(Extracted records)
-- Opening Marker --

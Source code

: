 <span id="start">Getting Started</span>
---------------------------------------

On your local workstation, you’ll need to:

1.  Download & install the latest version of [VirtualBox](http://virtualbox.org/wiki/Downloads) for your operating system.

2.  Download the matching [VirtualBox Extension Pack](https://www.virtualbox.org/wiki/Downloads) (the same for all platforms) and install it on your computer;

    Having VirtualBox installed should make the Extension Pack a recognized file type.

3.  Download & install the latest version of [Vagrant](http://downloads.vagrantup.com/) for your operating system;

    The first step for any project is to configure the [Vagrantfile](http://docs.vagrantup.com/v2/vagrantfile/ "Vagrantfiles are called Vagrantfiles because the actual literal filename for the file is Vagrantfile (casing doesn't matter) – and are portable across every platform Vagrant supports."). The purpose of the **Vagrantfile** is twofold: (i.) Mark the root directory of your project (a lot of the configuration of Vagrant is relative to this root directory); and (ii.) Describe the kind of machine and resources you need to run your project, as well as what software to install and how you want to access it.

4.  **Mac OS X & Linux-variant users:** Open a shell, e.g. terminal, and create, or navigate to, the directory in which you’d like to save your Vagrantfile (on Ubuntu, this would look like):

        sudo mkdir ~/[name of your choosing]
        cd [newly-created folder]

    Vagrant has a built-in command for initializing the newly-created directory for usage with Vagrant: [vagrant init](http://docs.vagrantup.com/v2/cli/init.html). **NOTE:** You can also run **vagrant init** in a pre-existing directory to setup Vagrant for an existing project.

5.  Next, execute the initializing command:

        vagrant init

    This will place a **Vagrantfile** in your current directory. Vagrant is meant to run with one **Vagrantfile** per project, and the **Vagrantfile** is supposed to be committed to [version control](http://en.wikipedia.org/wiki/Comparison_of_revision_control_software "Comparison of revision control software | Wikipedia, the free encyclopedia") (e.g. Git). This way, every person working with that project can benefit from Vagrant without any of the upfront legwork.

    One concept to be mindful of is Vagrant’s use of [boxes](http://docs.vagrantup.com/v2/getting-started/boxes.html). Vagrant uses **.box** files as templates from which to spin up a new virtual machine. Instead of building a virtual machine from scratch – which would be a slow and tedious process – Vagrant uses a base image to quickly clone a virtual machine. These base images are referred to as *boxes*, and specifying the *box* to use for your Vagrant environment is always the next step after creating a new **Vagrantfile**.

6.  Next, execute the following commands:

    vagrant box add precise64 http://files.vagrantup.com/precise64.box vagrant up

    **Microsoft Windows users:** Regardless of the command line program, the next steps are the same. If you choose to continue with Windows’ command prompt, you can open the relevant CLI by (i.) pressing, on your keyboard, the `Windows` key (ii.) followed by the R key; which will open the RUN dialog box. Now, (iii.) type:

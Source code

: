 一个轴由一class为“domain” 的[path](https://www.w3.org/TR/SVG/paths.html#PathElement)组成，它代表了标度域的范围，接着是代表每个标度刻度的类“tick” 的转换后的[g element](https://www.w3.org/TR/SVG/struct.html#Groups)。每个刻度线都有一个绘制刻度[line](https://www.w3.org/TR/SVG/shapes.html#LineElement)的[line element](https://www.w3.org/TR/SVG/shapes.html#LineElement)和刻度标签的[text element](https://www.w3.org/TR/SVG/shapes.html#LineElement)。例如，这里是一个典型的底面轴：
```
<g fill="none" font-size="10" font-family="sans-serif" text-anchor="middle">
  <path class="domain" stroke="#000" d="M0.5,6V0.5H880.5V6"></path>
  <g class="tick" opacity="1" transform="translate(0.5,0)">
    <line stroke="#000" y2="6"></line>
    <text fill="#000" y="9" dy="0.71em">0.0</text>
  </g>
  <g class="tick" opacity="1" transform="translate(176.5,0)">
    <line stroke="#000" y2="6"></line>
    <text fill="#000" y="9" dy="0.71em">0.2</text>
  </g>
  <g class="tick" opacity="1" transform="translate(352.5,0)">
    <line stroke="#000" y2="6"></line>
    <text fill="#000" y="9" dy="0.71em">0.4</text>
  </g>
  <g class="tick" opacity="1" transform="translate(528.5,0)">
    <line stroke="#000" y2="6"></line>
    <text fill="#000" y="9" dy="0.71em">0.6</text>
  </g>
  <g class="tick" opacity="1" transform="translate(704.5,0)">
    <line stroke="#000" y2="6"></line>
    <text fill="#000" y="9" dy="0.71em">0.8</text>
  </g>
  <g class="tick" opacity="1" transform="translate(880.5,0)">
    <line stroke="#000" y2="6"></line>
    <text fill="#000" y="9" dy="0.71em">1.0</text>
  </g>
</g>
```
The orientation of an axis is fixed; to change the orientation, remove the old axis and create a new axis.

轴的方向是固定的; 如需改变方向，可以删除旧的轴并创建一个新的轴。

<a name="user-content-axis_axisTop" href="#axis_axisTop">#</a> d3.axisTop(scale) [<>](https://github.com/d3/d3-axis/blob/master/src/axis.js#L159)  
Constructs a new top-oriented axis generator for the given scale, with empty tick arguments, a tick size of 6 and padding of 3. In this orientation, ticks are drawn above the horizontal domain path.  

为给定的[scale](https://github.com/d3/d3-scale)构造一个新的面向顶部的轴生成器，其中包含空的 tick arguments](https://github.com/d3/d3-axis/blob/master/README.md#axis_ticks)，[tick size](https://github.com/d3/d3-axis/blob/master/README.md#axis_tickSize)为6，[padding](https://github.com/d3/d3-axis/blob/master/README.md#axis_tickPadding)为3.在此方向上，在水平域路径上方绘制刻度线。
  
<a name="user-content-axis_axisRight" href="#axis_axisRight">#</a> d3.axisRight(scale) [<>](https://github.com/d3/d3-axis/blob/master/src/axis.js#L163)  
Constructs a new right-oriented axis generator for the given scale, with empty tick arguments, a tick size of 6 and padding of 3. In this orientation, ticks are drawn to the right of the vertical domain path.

-- Closing Marker --

**WHAT IS REQUIRED**
Show the lines above that have the word "Extension".

**PROBLEM SOLUTION**
2.  Download the matching [VirtualBox Extension Pack](https://www.virtualbox.org/wiki/Downloads) (the same for all platforms) and install it on your computer;
    Having VirtualBox installed should make the Extension Pack a recognized file type.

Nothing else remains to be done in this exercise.